The new Chancellor, Jeremy Hunt, has reversed almost all of the tax cuts set out in Kwasi Kwarteng's disastrous mini-Budget three weeks ago, raising an extra £32 billion per year.

In a pre-recorded speech designed to reassure the markets ahead of a statement to MPs at 3.30pm today, Hunt said 'we will reverse almost all the tax measures announced in the growth plan three weeks ago that have not [already started the parliamentary process].'

The only two elements that survived were the cut to National Insurance and the cut to stamp duty in England and Northern Ireland.


Following the scrapping of the corporation tax cut and the sacking of Kwasi Kwarteng on Friday, which still failed to reassure the markets, Hunt announced the effective death of Trussonomics only weeks after her tax-cutting agenda was put in place.

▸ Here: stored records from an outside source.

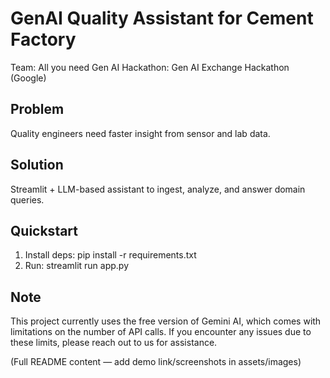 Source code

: # GenAI Quality Assistant for Cement Factory
Team: All you need Gen AI
Hackathon: Gen AI Exchange Hackathon (Google)

## Problem
Quality engineers need faster insight from sensor and lab data.

## Solution
Streamlit + LLM-based assistant to ingest, analyze, and answer domain queries.

## Quickstart
1. Install deps: pip install -r requirements.txt
2. Run: streamlit run app.py

## Note
This project currently uses the free version of Gemini AI, which comes with limitations on the number of API calls. If you encounter any issues due to these limits, please reach out to us for assistance.

(Full README content — add demo link/screenshots in assets/images)
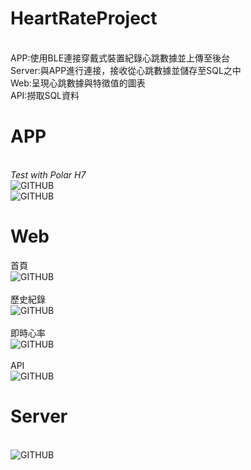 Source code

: # HeartRateProject
<br>APP:使用BLE連接穿戴式裝置紀錄心跳數據並上傳至後台
<br>Server:與APP進行連接，接收從心跳數據並儲存至SQL之中
<br>Web:呈現心跳數據與特徵值的圖表
<br>API:撈取SQL資料
# APP
<br>*Test with Polar H7*
<br>![GITHUB](https://i.imgur.com/WHEa8dK.png)
<br>![GITHUB](https://i.imgur.com/gssbQ0E.png)
# Web
首頁
<br>![GITHUB](https://i.imgur.com/uRMpKdu.png)
<br><br>歷史紀錄
<br>![GITHUB](https://i.imgur.com/e9UA6LV.png)
<br><br>即時心率
<br>![GITHUB](https://i.imgur.com/SOeP6DK.png)
<br><br>API
<br>![GITHUB](https://i.imgur.com/1XfeaGq.png)
# Server
<br>![GITHUB](https://i.imgur.com/FUSdBM8.png)
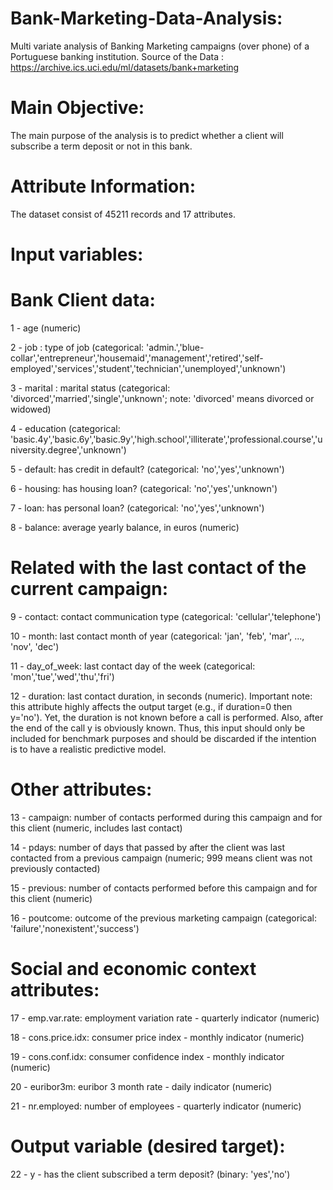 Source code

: # Bank-Marketing-Data-Analysis:
Multi variate analysis of Banking Marketing campaigns (over phone) of a Portuguese banking institution.
Source of the Data : https://archive.ics.uci.edu/ml/datasets/bank+marketing

# Main Objective:
The main purpose of the analysis is to predict whether a client will subscribe a term deposit or not in this bank.

# Attribute Information:
The dataset consist of 45211 records and 17 attributes.

# Input variables:
# Bank Client data:
1 - age (numeric)

2 - job : type of job (categorical: 'admin.','blue-collar','entrepreneur','housemaid','management','retired','self-employed','services','student','technician','unemployed','unknown')

3 - marital : marital status (categorical: 'divorced','married','single','unknown'; note: 'divorced' means divorced or widowed)

4 - education (categorical: 'basic.4y','basic.6y','basic.9y','high.school','illiterate','professional.course','university.degree','unknown')

5 - default: has credit in default? (categorical: 'no','yes','unknown')

6 - housing: has housing loan? (categorical: 'no','yes','unknown')

7 - loan: has personal loan? (categorical: 'no','yes','unknown')

8 - balance: average yearly balance, in euros (numeric) 

# Related with the last contact of the current campaign:
9 - contact: contact communication type (categorical: 'cellular','telephone') 

10 - month: last contact month of year (categorical: 'jan', 'feb', 'mar', ..., 'nov', 'dec')

11 - day_of_week: last contact day of the week (categorical: 'mon','tue','wed','thu','fri')

12 - duration: last contact duration, in seconds (numeric). Important note: this attribute highly affects the output target (e.g., if duration=0 then y='no'). Yet, the duration is not known before a call is performed. Also, after the end of the call y is obviously known. Thus, this input should only be included for benchmark purposes and should be discarded if the intention is to have a realistic predictive model.

# Other attributes:
13 - campaign: number of contacts performed during this campaign and for this client (numeric, includes last contact)

14 - pdays: number of days that passed by after the client was last contacted from a previous campaign (numeric; 999 means client was not previously contacted)

15 - previous: number of contacts performed before this campaign and for this client (numeric)

16 - poutcome: outcome of the previous marketing campaign (categorical: 'failure','nonexistent','success')

# Social and economic context attributes:
17 - emp.var.rate: employment variation rate - quarterly indicator (numeric)

18 - cons.price.idx: consumer price index - monthly indicator (numeric) 

19 - cons.conf.idx: consumer confidence index - monthly indicator (numeric) 

20 - euribor3m: euribor 3 month rate - daily indicator (numeric)

21 - nr.employed: number of employees - quarterly indicator (numeric)

# Output variable (desired target):

22 - y - has the client subscribed a term deposit? (binary: 'yes','no')



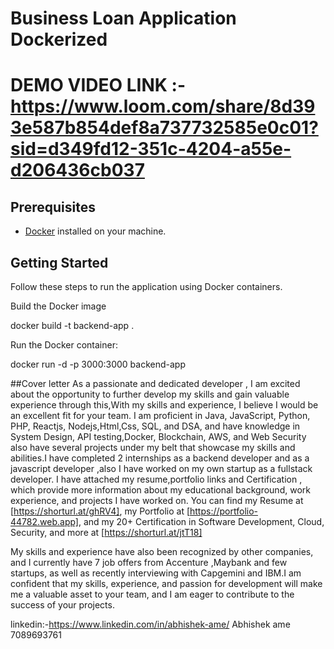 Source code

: # Business Loan Application Dockerized
# DEMO VIDEO LINK :- https://www.loom.com/share/8d393e587b854def8a737732585e0c01?sid=d349fd12-351c-4204-a55e-d206436cb037
## Prerequisites

- [Docker](https://www.docker.com/) installed on your machine.

## Getting Started

Follow these steps to run the application using Docker containers.

Build the Docker image

docker build -t backend-app .

Run the  Docker container:

docker run -d -p 3000:3000 backend-app

##Cover letter
As a passionate and dedicated developer , I am excited about the opportunity to further develop my
skills and gain valuable experience through this,With my skills and experience,
I believe I would be an excellent fit for your team. I am proficient in Java, JavaScript,
Python, PHP, Reactjs, Nodejs,Html,Css, SQL, and DSA, and have knowledge in System Design,
API testing,Docker, Blockchain, AWS, and Web Security also have several projects under my belt 
that showcase my skills and abilities.I have completed 2 internships as a backend developer and 
as a javascript developer ,also I have worked on my own startup as a fullstack developer.
I have attached my resume,portfolio links and Certification , 
which provide more information about my educational background, work experience, and projects 
I have worked on. You can find my Resume at [https://shorturl.at/ghRV4], 
my Portfolio at [https://portfolio-44782.web.app], and 
my 20+ Certification in Software Development, Cloud, Security, and more at [https://shorturl.at/jtT18]

My skills and experience have also been recognized by other companies,
and I currently have 7 job offers from Accenture ,Maybank and few startups,
as well as recently interviewing with Capgemini and IBM.I am confident that my skills,
experience, and passion for development will make me a valuable asset to your team,
and I am eager to contribute to the success of your projects.


linkedin:-https://www.linkedin.com/in/abhishek-ame/
Abhishek ame
7089693761




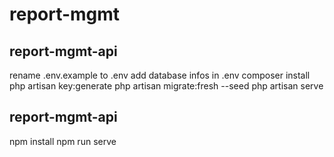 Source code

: # report-mgmt
## report-mgmt-api
rename .env.example to .env
add database infos in .env
composer install
php artisan key:generate
php artisan migrate:fresh --seed
php artisan serve

## report-mgmt-api
npm install
npm run serve
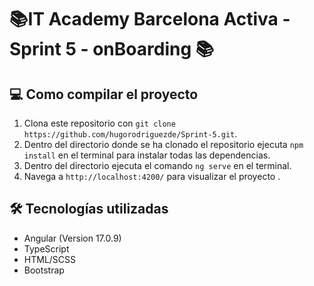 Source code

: 
#  📚IT Academy Barcelona Activa - Sprint 5 - onBoarding 📚

## 💻  Como compilar el proyecto

1. Clona este repositorio con `git clone https://github.com/hugorodriguezde/Sprint-5.git`.
2. Dentro del directorio donde se ha clonado el repositorio ejecuta `npm install` en el terminal para instalar todas las dependencias.
3. Dentro del directorio ejecuta el comando `ng serve` en el terminal.
4. Navega a `http://localhost:4200/` para visualizar el proyecto .


## 🛠️ Tecnologías utilizadas

- Angular (Version 17.0.9)
- TypeScript
- HTML/SCSS
- Bootstrap
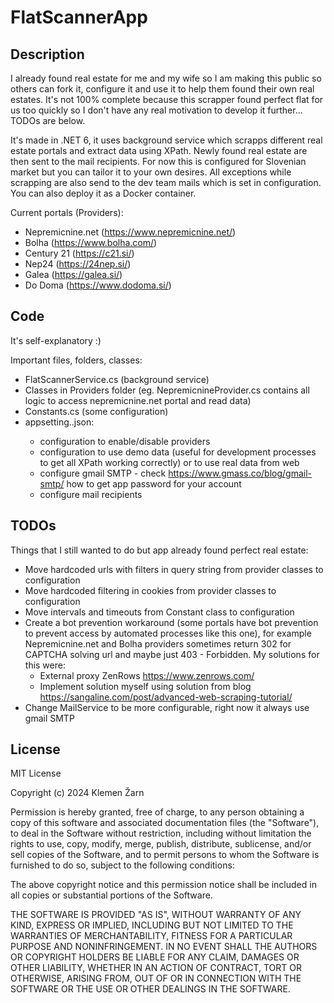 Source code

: # FlatScannerApp

## Description

I already found real estate for me and my wife so I am making this public so others can fork it, configure it and use it to help them found their own real estates. It's not 100% complete because this scrapper found perfect flat for us too quickly so I don't have any real motivation to develop it further... TODOs are below.

It's made in .NET 6, it uses background service which scrapps different real estate portals and extract data using XPath. Newly found real estate are then sent to the mail recipients. For now this is configured for Slovenian market but you can tailor it to your own desires. All exceptions while scrapping are also send to the dev team mails which is set in configuration. You can also deploy it as a Docker container.

Current portals (Providers):
 - Nepremicnine.net (https://www.nepremicnine.net/)
 - Bolha (https://www.bolha.com/)
 - Century 21 (https://c21.si/)
 - Nep24 (https://24nep.si/)
 - Galea (https://galea.si/)
 - Do Doma (https://www.dodoma.si/)

## Code

It's self-explanatory :)

Important files, folders, classes:
- FlatScannerService.cs (background service)
- Classes in Providers folder (eg. NepremicnineProvider.cs contains all logic to access nepremicnine.net portal and read data)
- Constants.cs (some configuration)
- appsetting.<env>.json:
  - configuration to enable/disable providers
  - configuration to use demo data (useful for development processes to get all XPath working correctly) or to use real data from web
  - configure gmail SMTP - check https://www.gmass.co/blog/gmail-smtp/ how to get app password for your account
  - configure mail recipients

## TODOs

Things that I still wanted to do but app already found perfect real estate:
- Move hardcoded urls with filters in query string from provider classes to configuration
- Move hardcoded filtering in cookies from provider classes to configuration
- Move intervals and timeouts from Constant class to configuration
- Create a bot prevention workaround (some portals have bot prevention to prevent access by automated processes like this one), for example Nepremicnine.net and Bolha providers sometimes return 302 for CAPTCHA solving url and maybe just 403 - Forbidden. My solutions for this were:
  - External proxy ZenRows https://www.zenrows.com/
  - Implement solution myself using solution from blog https://sangaline.com/post/advanced-web-scraping-tutorial/
- Change MailService to be more configurable, right now it always use gmail SMTP

## License

MIT License

Copyright (c) 2024 Klemen Žarn

Permission is hereby granted, free of charge, to any person obtaining a copy
of this software and associated documentation files (the "Software"), to deal
in the Software without restriction, including without limitation the rights
to use, copy, modify, merge, publish, distribute, sublicense, and/or sell
copies of the Software, and to permit persons to whom the Software is
furnished to do so, subject to the following conditions:

The above copyright notice and this permission notice shall be included in all
copies or substantial portions of the Software.

THE SOFTWARE IS PROVIDED "AS IS", WITHOUT WARRANTY OF ANY KIND, EXPRESS OR
IMPLIED, INCLUDING BUT NOT LIMITED TO THE WARRANTIES OF MERCHANTABILITY,
FITNESS FOR A PARTICULAR PURPOSE AND NONINFRINGEMENT. IN NO EVENT SHALL THE
AUTHORS OR COPYRIGHT HOLDERS BE LIABLE FOR ANY CLAIM, DAMAGES OR OTHER
LIABILITY, WHETHER IN AN ACTION OF CONTRACT, TORT OR OTHERWISE, ARISING FROM,
OUT OF OR IN CONNECTION WITH THE SOFTWARE OR THE USE OR OTHER DEALINGS IN THE
SOFTWARE.
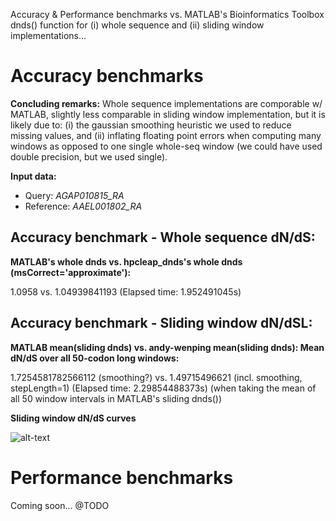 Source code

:
Accuracy & Performance benchmarks vs. MATLAB's Bioinformatics Toolbox dnds() function for (i) whole sequence and (ii) sliding window implementations...

# Accuracy benchmarks

**Concluding remarks:** Whole sequence implementations are comporable w/ MATLAB, slightly less comparable in sliding window implementation, but it is likely due to: (i) the gaussian smoothing heuristic we used to reduce missing values, and (ii) inflating floating point errors when computing many windows as opposed to one single whole-seq window (we could have used double precision, but we used single).

**Input data:** 
 - Query: *AGAP010815_RA*
 - Reference: *AAEL001802_RA* 

## Accuracy  benchmark - Whole sequence dN/dS:

**MATLAB's whole dnds vs. hpcleap_dnds's whole dnds (msCorrect='approximate'):** 

1.0958 vs. 1.04939841193 (Elapsed time: 1.952491045s)

## Accuracy  benchmark - Sliding window dN/dSL:

**MATLAB mean(sliding dnds) vs. andy-wenping mean(sliding dnds): Mean dN/dS over all 50-codon long windows:**

1.7254581782566112 (smoothing?) vs. 1.49715496621 (incl. smoothing, stepLength=1) (Elapsed time: 2.29854488373s) (when taking the mean of all 50 window intervals in MATLAB's sliding dnds())

**Sliding window dN/dS curves**

![alt-text](https://github.com/a1ultima/hpcleap_dnds/blob/master/py/data/matlab_benchmark_sliding.png "sliding window curves vs. MATLAB")
 
 # Performance benchmarks
 
 Coming soon... @TODO
    


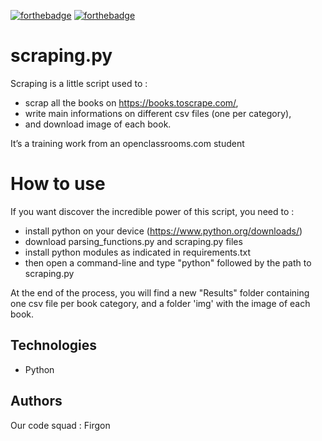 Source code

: [![forthebadge](https://forthebadge.com/images/badges/cc-0.svg)](https://forthebadge.com) [![forthebadge](https://forthebadge.com/images/badges/made-with-python.svg)](https://forthebadge.com)

# scraping.py

Scraping is a little script used to :
- scrap all the books on https://books.toscrape.com/,
- write main informations on different csv files (one per category), 
- and download image of each book.

It’s a training work from an openclassrooms.com student

# How to use
If you want discover the incredible power of this script, you need to :
- install python on your device (https://www.python.org/downloads/)
- download parsing_functions.py and scraping.py files
- install python modules as indicated in requirements.txt
- then open a command-line and type "python" followed by the path to scraping.py

At the end of the process, you will find a new "Results" folder containing one csv file per book category,
and a folder 'img' with the image of each book.

## Technologies
- Python

## Authors

Our code squad : Firgon
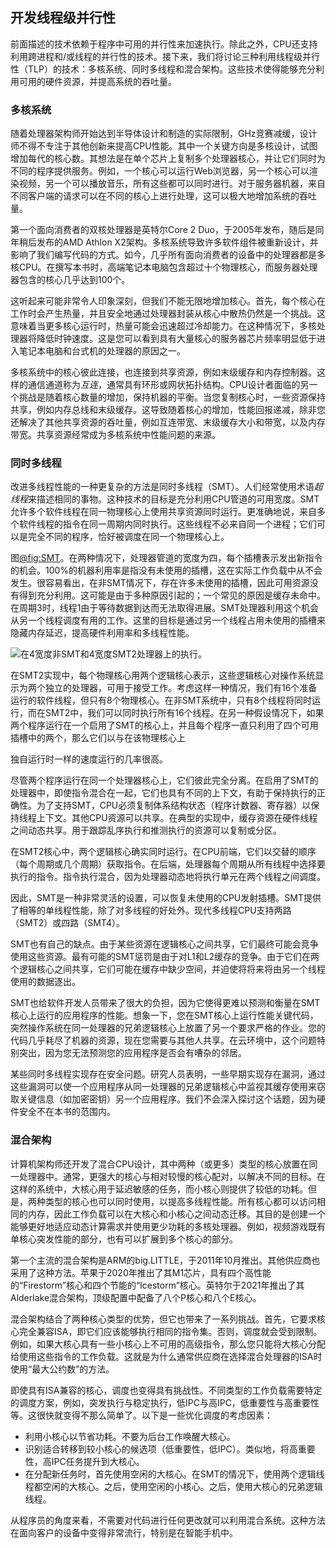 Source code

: ## 开发线程级并行性

前面描述的技术依赖于程序中可用的并行性来加速执行。除此之外，CPU还支持利用跨进程和/或线程的并行性的技术。接下来，我们将讨论三种利用线程级并行性（TLP）的技术：多核系统、同时多线程和混合架构。这些技术使得能够充分利用可用的硬件资源，并提高系统的吞吐量。

### 多核系统

随着处理器架构师开始达到半导体设计和制造的实际限制，GHz竞赛减缓，设计师不得不专注于其他创新来提高CPU性能。其中一个关键方向是多核设计，试图增加每代的核心数。其想法是在单个芯片上复制多个处理器核心，并让它们同时为不同的程序提供服务。例如，一个核心可以运行Web浏览器，另一个核心可以渲染视频，另一个可以播放音乐，所有这些都可以同时进行。对于服务器机器，来自不同客户端的请求可以在不同的核心上进行处理，这可以极大地增加系统的吞吐量。

第一个面向消费者的双核处理器是英特尔Core 2 Duo，于2005年发布，随后是同年稍后发布的AMD Athlon X2架构。多核系统导致许多软件组件被重新设计，并影响了我们编写代码的方式。如今，几乎所有面向消费者的设备中的处理器都是多核CPU。在撰写本书时，高端笔记本电脑包含超过十个物理核心，而服务器处理器包含的核心几乎达到100个。

这听起来可能非常令人印象深刻，但我们不能无限地增加核心。首先，每个核心在工作时会产生热量，并且安全地通过处理器封装从核心中散热仍然是一个挑战。这意味着当更多核心运行时，热量可能会迅速超过冷却能力。在这种情况下，多核处理器将降低时钟速度。这是您可以看到具有大量核心的服务器芯片频率明显低于进入笔记本电脑和台式机的处理器的原因之一。

多核系统中的核心彼此连接，也连接到共享资源，例如末级缓存和内存控制器。这样的通信通道称为*互连*，通常具有环形或网状拓扑结构。CPU设计者面临的另一个挑战是随着核心数量的增加，保持机器的平衡。当您复制核心时，一些资源保持共享，例如内存总线和末级缓存。这导致随着核心的增加，性能回报递减，除非您还解决了其他共享资源的吞吐量，例如互连带宽、末级缓存大小和带宽，以及内存带宽。共享资源经常成为多核系统中性能问题的来源。

### 同时多线程

改进多线程性能的一种更复杂的方法是同时多线程（SMT）。人们经常使用术语*超线程*来描述相同的事物。这种技术的目标是充分利用CPU管道的可用宽度。SMT允许多个软件线程在同一物理核心上使用共享资源同时运行。更准确地说，来自多个软件线程的指令在同一周期内同时执行。这些线程不必来自同一个进程；它们可以是完全不同的程序，恰好被调度在同一个物理核心上。

图[@fig:SMT](#SMT)。在两种情况下，处理器管道的宽度为四，每个插槽表示发出新指令的机会。100%的机器利用率是指没有未使用的插槽，这在实际工作负载中从不会发生。很容易看出，在非SMT情况下，存在许多未使用的插槽，因此可用资源没有得到充分利用。这可能是由于多种原因引起的；一个常见的原因是缓存未命中。在周期3时，线程1由于等待数据到达而无法取得进展。SMT处理器利用这个机会从另一个线程调度有用的工作。这里的目标是通过另一个线程占用未使用的插槽来隐藏内存延迟，提高硬件利用率和多线程性能。

![在4宽度非SMT和4宽度SMT2处理器上的执行。](https://raw.githubusercontent.com/dendibakh/perf-book/main/img/uarch/SMT.png)<div id="SMT"></div>

在SMT2实现中，每个物理核心用两个逻辑核心表示，这些逻辑核心对操作系统显示为两个独立的处理器，可用于接受工作。考虑这样一种情况，我们有16个准备运行的软件线程，但只有8个物理核心。在非SMT系统中，只有8个线程将同时运行，而在SMT2中，我们可以同时执行所有16个线程。在另一种假设情况下，如果两个程序运行在一个启用了SMT的核心上，并且每个程序一直只利用了四个可用插槽中的两个，那么它们以与在该物理核心上

独自运行时一样的速度运行的几率很高。

尽管两个程序运行在同一个处理器核心上，它们彼此完全分离。在启用了SMT的处理器中，即使指令混合在一起，它们也具有不同的上下文，有助于保持执行的正确性。为了支持SMT，CPU必须复制体系结构状态（程序计数器、寄存器）以保持线程上下文。其他CPU资源可以共享。在典型的实现中，缓存资源在硬件线程之间动态共享。用于跟踪乱序执行和推测执行的资源可以复制或分区。

在SMT2核心中，两个逻辑核心确实同时运行。在CPU前端，它们以交替的顺序（每个周期或几个周期）获取指令。在后端，处理器每个周期从所有线程中选择要执行的指令。指令执行混合，因为处理器动态地将执行单元在两个线程之间调度。

因此，SMT是一种非常灵活的设置，可以恢复未使用的CPU发射插槽。SMT提供了相等的单线程性能，除了对多线程的好处外。现代多线程CPU支持两路（SMT2）或四路（SMT4）。

SMT也有自己的缺点。由于某些资源在逻辑核心之间共享，它们最终可能会竞争使用这些资源。最有可能的SMT惩罚是由于对L1和L2缓存的竞争。由于它们在两个逻辑核心之间共享，它们可能在缓存中缺少空间，并迫使将将来将由另一个线程使用的数据逐出。

SMT也给软件开发人员带来了很大的负担，因为它使得更难以预测和衡量在SMT核心上运行的应用程序的性能。想象一下，您在SMT核心上运行性能关键代码，突然操作系统在同一处理器的兄弟逻辑核心上放置了另一个要求严格的作业。您的代码几乎耗尽了机器的资源，现在您需要与其他人共享。在云环境中，这个问题特别突出，因为您无法预测您的应用程序是否会有嘈杂的邻居。

某些同时多线程实现存在安全问题。研究人员表明，一些早期实现存在漏洞，通过这些漏洞可以使一个应用程序从同一处理器的兄弟逻辑核心中监视其缓存使用来窃取关键信息（如加密密钥）另一个应用程序。我们不会深入探讨这个话题，因为硬件安全不在本书的范围内。

### 混合架构

计算机架构师还开发了混合CPU设计，其中两种（或更多）类型的核心放置在同一处理器中。通常，更强大的核心与相对较慢的核心配对，以解决不同的目标。在这样的系统中，大核心用于延迟敏感的任务，而小核心则提供了较低的功耗。但是，两种类型的核心也可以同时使用，以提高多线程性能。所有核心都可以访问相同的内存，因此工作负载可以在大核心和小核心之间动态迁移。其目的是创建一个能够更好地适应动态计算需求并使用更少功耗的多核处理器。例如，视频游戏既有单核心突发性能的部分，也有可以扩展到多个核心的部分。

第一个主流的混合架构是ARM的big.LITTLE，于2011年10月推出。其他供应商也采用了这种方法。苹果于2020年推出了其M1芯片，具有四个高性能的“Firestorm”核心和四个节能的“Icestorm”核心。英特尔于2021年推出了其Alderlake混合架构，顶级配置中配备了八个P核心和八个E核心。

混合架构结合了两种核心类型的优势，但它也带来了一系列挑战。首先，它要求核心完全兼容ISA，即它们应该能够执行相同的指令集。否则，调度就会受到限制。例如，如果大核心具有一些小核心上不可用的高级指令，那么您只能将大核心分配给使用这些指令的工作负载。这就是为什么通常供应商在选择混合处理器的ISA时使用“最大公约数”的方法。

即使具有ISA兼容的核心，调度也变得具有挑战性。不同类型的工作负载需要特定的调度方案，例如，突发执行与稳定执行，低IPC与高IPC，低重要性与高重要性等。这很快就变得不那么简单了。以下是一些优化调度的考虑因素：

- 利用小核心以节省功耗。不要为后台工作唤醒大核心。
- 识别适合转移到较小核心的候选项（低重要性，低IPC）。类似地，将高重要性，高IPC任务提升到大核心。
- 在分配新任务时，首先使用空闲的大核心。在SMT的情况下，使用两个逻辑线程都空闲的大核心。之后，使用空闲的小核心。之后，使用大核心的兄弟逻辑线程。

从程序员的角度来看，不需要对代码进行任何更改就可以利用混合系统。这种方法在面向客户的设备中变得非常流行，特别是在智能手机中。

It leaves serious question marks about her future, with strong speculation that Conservative MPs are seeking to oust her.

Hunt, who has only been in the role for 72 hours and spent the weekend doing a round of media interviews in an attempt to reassure the markets, Tory MPs and the public, said the cuts to dividend tax rates, the IR35 tax changes, the VAT-free shopping for tourists, and the alcohol duty changes will all be scrapped. 

Meanwhile, he said the 20% basic rate of tax will remain indefinitely. He also confirmed that the energy price guarantee, as originally announced, will only last until April - with the new Chancellor saying Truss agreed that it would be wrong make such a long-term spending commitment when the future of energy prices remains so unclear.

Hunt says there will be a review in April when a more targeted system will then be put in place.